As in the summers of previous years, we run contrary to the expectations of those who generally regard this period as a slower season in the art world, and proudly open two very special exhibits which offer the warm weather lovers, and the voyagers for escapism, a contemplative respite and space to connect with some powerful and enriching art.
In Gallery Y, sculptor Juan Angel Chavez presents “Gone,” a fresh body of work that emanates from his investigation and thoughts surrounding process, furthering his interest in the how he gets to a form and shape rather than the what to create. For this exhibition, the artist reuses much of the raw materials from his latest exhibition at the New Harmony Gallery of Contemporary Art in Indiana, in which he presented an installation fabricated from the remains of a 19th century barn set ablaze by the artist with the help of local firefighters and volunteers. The naturally formed patterns and textures of the charred wood, and the dramatic puncture wounds sheered through the barn’s salvaged metal roofing at a staged DIY shooting-range illustrate Chavez’s preoccupation with the visual aftermath of forces that cannot otherwise be replicated. It is from these events and within these scarred and pock-marked pieces that Chavez establishes a metaphor for the explosive act of creation and the energy that embodies much of the tension within his dynamic artistic psyche – the push and pull of freedom and restraint, precision and randomness, creation and destruction, the universal and the personal, and the natural and the manmade.

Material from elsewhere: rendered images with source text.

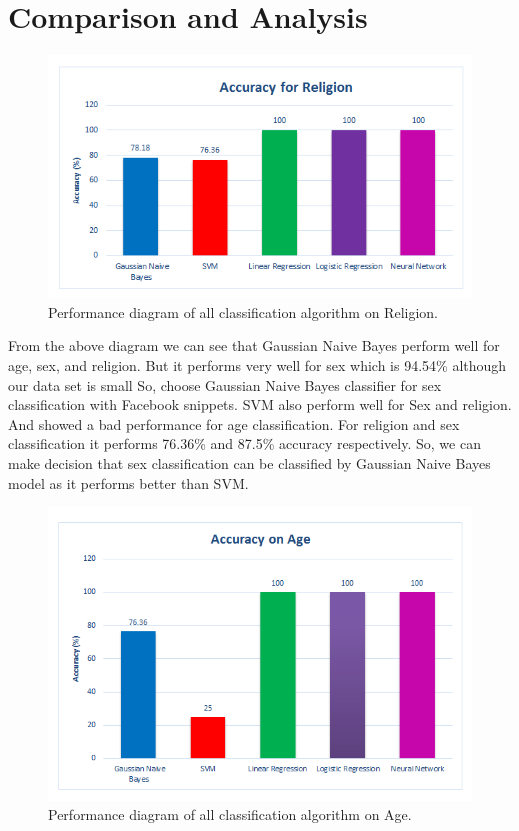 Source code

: \documentclass{standalone}
\begin{document}
\section{Comparison and Analysis}
\begin{figure}[h]
				\centering
				\includegraphics[scale=0.8]{./img/Areligion}
				\caption{Performance diagram of all classification algorithm on Religion.} \label{fig:mapComp}
\end{figure}
From the above diagram we can see that Gaussian Naive Bayes perform well for age, sex, and religion. But it performs very well for sex which is 94.54\% although our data set is small So, choose Gaussian Naive Bayes classifier for sex classification with Facebook snippets. SVM also perform well for Sex and religion. And showed a bad performance for age classification. For religion and sex classification it performs 76.36\% and 87.5\% accuracy respectively. So, we can make decision that sex classification can be classified by Gaussian Naive Bayes model as it performs better than SVM.\\
\begin{figure}[h]
				\centering
				\includegraphics[scale=0.8]{./img/Aage}
				\caption{Performance diagram of all classification algorithm on Age.} \label{fig:mapComp}
\end{figure}
\end{document}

While Chavez’s work can be linked with the concepts of abstract expressionism, minimalism, collage, found object, performance, social sculpture and art historical precursors in the likes of Joseph Beuys and Robert Rauschenberg, it is a small black and white photograph hanging on the wall of Chavez’s Chicago studio that predominantly concerns him. It is an image of his great-great-great grandfather, a man who followed on horseback a crazy and adventurous path from Austria to China, to San Francisco and down to Mexico where he settled and married Chavez’s great-great-great grandmother. Inspired and fascinated by the pioneering spirit of his forefather, Chavez contemplates his chosen path and his role as an artist. Relying on the basic tools of wilderness survival - wood, fire, a chainsaw, and a gun, Juan Angel Chavez creates his artwork, releasing these ideas into new forms, treading on new terrain that expresses the ordinary yet transcends the every day.